* PROVIDED RECORDS:
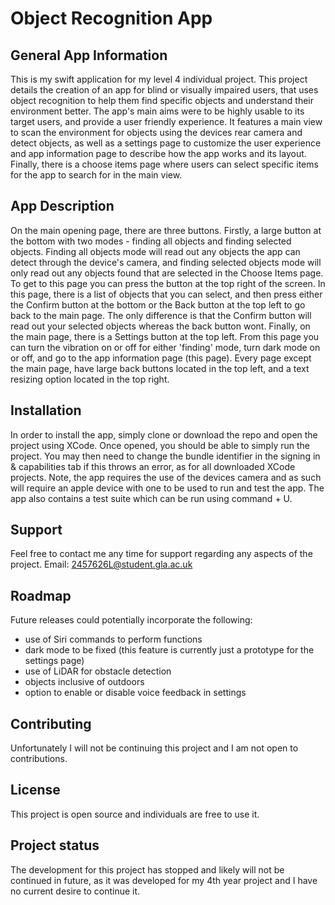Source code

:
# Object Recognition App


## General App Information

This is my swift application for my level 4 individual project. This project details the creation of an app for blind or visually impaired users, that uses object recognition to help them find specific objects and understand their environment better. The app's main aims were to be highly usable to its target users, and provide a user friendly experience. It features a main view to scan the environment for objects using the devices rear camera and detect objects, as well as a settings page to customize the user experience and app information page to describe how the app works and its layout. Finally, there is a choose items page where users can select specific items for the app to search for in the main view. 

## App Description

On the main opening page, there are three buttons. Firstly, a large button at the bottom with two modes - finding all objects and finding selected objects. Finding all objects mode will read out any objects the app can detect through the device's camera, and finding selected objects mode will only read out any objects found that are selected in the Choose Items page. To get to this page you can press the button at the top right of the screen. In this page, there is a list of objects that you can select, and then press either the Confirm button at the bottom or the Back button at the top left to go back to the main page. The only difference is that the Confirm button will read out your selected objects whereas the back button wont. Finally, on the main page, there is a Settings button at the top left. From this page you can turn the vibration on or off for either 'finding' mode, turn dark mode on or off, and go to the app information page (this page). Every page except the main page, have large back buttons located in the top left, and a text resizing option located in the top right.


## Installation

In order to install the app, simply clone or download the repo and open the project using XCode. Once opened, you should be able to simply run the project. You may then need to change the bundle identifier in the signing in & capabilities tab if this throws an error, as for all downloaded XCode projects. Note, the app requires the use of the devices camera and as such will require an apple device with one to be used to run and test the app. The app also contains a test suite which can be run using command + U.

## Support

Feel free to contact me any time for support regarding any aspects of the project.
Email: 2457626L@student.gla.ac.uk

## Roadmap

Future releases could potentially incorporate the following:
- use of Siri commands to perform functions
- dark mode to be fixed (this feature is currently just a prototype for the settings page)
- use of LiDAR for obstacle detection
- objects inclusive of outdoors 
- option to enable or disable voice feedback in settings


## Contributing

Unfortunately I will not be continuing this project and I am not open to contributions. 


## License

This project is open source and individuals are free to use it.


## Project status

The development for this project has stopped and likely will not be continued in future, as it was developed for my 4th year project and I have no current desire to continue it. 
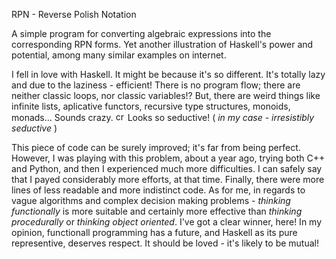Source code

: RPN - Reverse Polish Notation

A simple program for converting algebraic expressions into the corresponding RPN forms. Yet another illustration of Haskell's power and potential, among many similar examples on internet.

I fell in love with Haskell. It might be because it's so different. It's totally lazy and due to the laziness - efficient! There is no program flow; there are neither classic loops, nor classic variables!? But, there are weird things like infinite lists, aplicative functors, recursive type structures, monoids, monads... Sounds crazy. <img src="http://forum.srpskinacionalisti.com/images/smilies/eusa_shifty.gif" alt="crazy" height="15" width="15"> Looks so seductive! ( <i>in my case - irresistibly seductive</i> <!--img src="http://www.animated-gifs.eu/category_emoticons/smilies-love/0022.gif" alt="mutual love" height="25" width="37"--> ) 

This piece of code can be surely  improved; it's far from being perfect. However, I was playing with this problem, about a year ago, trying both C++ and Python, and then I experienced much more difficulties. I can safely say that I payed considerably more efforts, at that time. Finally, there were more lines of less readable and more indistinct code. As for me, in regards to vague algorithms and complex decision making problems - <i>thinking functionally</i> is more suitable and certainly more effective than <i>thinking procedurally</i> or <i>thinking object oriented</i>. I've got a clear winner, here! In my opinion, functionall programming has a future, and Haskell as its pure representive, deserves respect. It should be loved - it's likely to be mutual! 

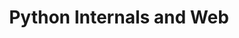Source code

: ---
credit:
- Ian Klatzco
featured: false
recording: ''
slides: python_internals_and_web.pdf
tags:
- Python Internals
- Javascript debugger, inspect element
- Circumventing textsheet.com annoyances
time_close: ''
time_start: 2019-02-08T02:15:00.000000Z
title: Python Internals and Web
week_number: 2
---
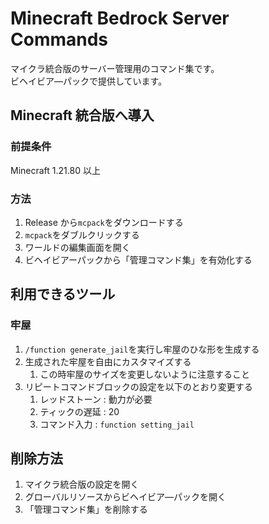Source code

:# Minecraft Bedrock Server Commands

マイクラ統合版のサーバー管理用のコマンド集です。  
ビヘイビア―パックで提供しています。

## Minecraft 統合版へ導入

### 前提条件

Minecraft 1.21.80 以上

### 方法

1. Release から`mcpack`をダウンロードする
1. `mcpack`をダブルクリックする
1. ワールドの編集画面を開く
1. ビヘイビアーパックから「管理コマンド集」を有効化する

## 利用できるツール

### 牢屋

1. `/function generate_jail`を実行し牢屋のひな形を生成する
1. 生成された牢屋を自由にカスタマイズする
   1. この時牢屋のサイズを変更しないように注意すること
1. リピートコマンドブロックの設定を以下のとおり変更する
   1. レッドストーン : 動力が必要
   1. ティックの遅延 : 20
   1. コマンド入力 : `function setting_jail`

## 削除方法

1. マイクラ統合版の設定を開く
1. グローバルリソースからビヘイビア―パックを開く
1. 「管理コマンド集」を削除する
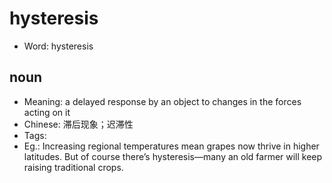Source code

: # hysteresis

- Word: hysteresis

## noun

- Meaning: a delayed response by an object to changes in the forces acting on it
- Chinese: 滞后现象；迟滞性
- Tags: 
- Eg.: Increasing regional temperatures mean grapes now thrive in higher latitudes. But of course there’s hysteresis—many an old farmer will keep raising traditional crops.

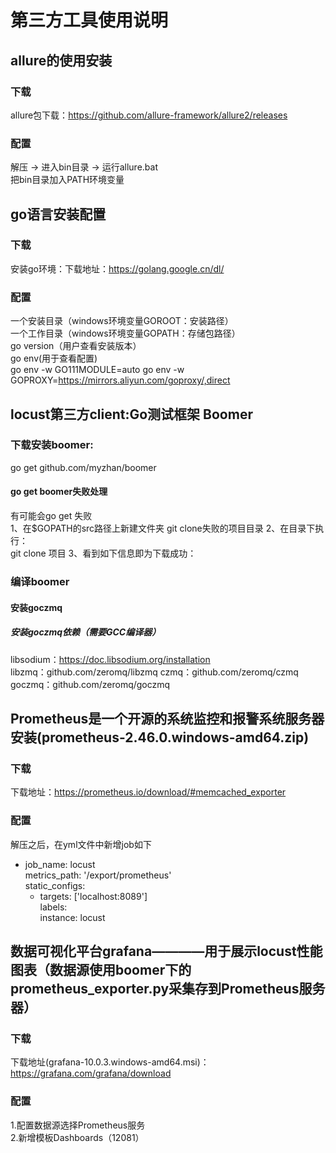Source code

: # 第三方工具使用说明
## allure的使用安装
### 下载
allure包下载：https://github.com/allure-framework/allure2/releases  
### 配置
解压 -> 进入bin目录 -> 运行allure.bat  
把bin目录加入PATH环境变量  
## go语言安装配置
### 下载
安装go环境：下载地址：https://golang.google.cn/dl/  
### 配置
一个安装目录（windows环境变量GOROOT：安装路径）  
一个工作目录（windows环境变量GOPATH：存储包路径）  
go version（用户查看安装版本）  
go env(用于查看配置)  
go env -w GO111MODULE=auto 
go env -w GOPROXY=https://mirrors.aliyun.com/goproxy/,direct  
## locust第三方client:Go测试框架 Boomer
### 下载安装boomer:
go get github.com/myzhan/boomer   

#### go get boomer失败处理
有可能会go get 失败  
1、在$GOPATH的src路径上新建文件夹 git clone失败的项目目录
2、在目录下执行：  
git clone 项目
3、看到如下信息即为下载成功：  
### 编译boomer
#### 安装goczmq
##### 安装goczmq依赖（需要GCC编译器）
libsodium：https://doc.libsodium.org/installation  
 libzmq：github.com/zeromq/libzmq
 czmq：github.com/zeromq/czmq
 goczmq：github.com/zeromq/goczmq


## Prometheus是一个开源的系统监控和报警系统服务器安装(prometheus-2.46.0.windows-amd64.zip)
### 下载
下载地址：https://prometheus.io/download/#memcached_exporter  
### 配置
解压之后，在yml文件中新增job如下  
  - job_name: locust  
    metrics_path: '/export/prometheus'  
    static_configs:  
      - targets: ['localhost:8089']  
        labels:  
          instance: locust  
## 数据可视化平台grafana————用于展示locust性能图表（数据源使用boomer下的prometheus_exporter.py采集存到Prometheus服务器）
### 下载
下载地址(grafana-10.0.3.windows-amd64.msi)：https://grafana.com/grafana/download  
### 配置
1.配置数据源选择Prometheus服务  
2.新增模板Dashboards（12081）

* TASK: Your task is to copy each line of the material that contains the word "下载地址".

* RESPONSE AREA:
安装go环境：下载地址：https://golang.google.cn/dl/  
下载地址：https://prometheus.io/download/#memcached_exporter  
下载地址(grafana-10.0.3.windows-amd64.msi)：https://grafana.com/grafana/download  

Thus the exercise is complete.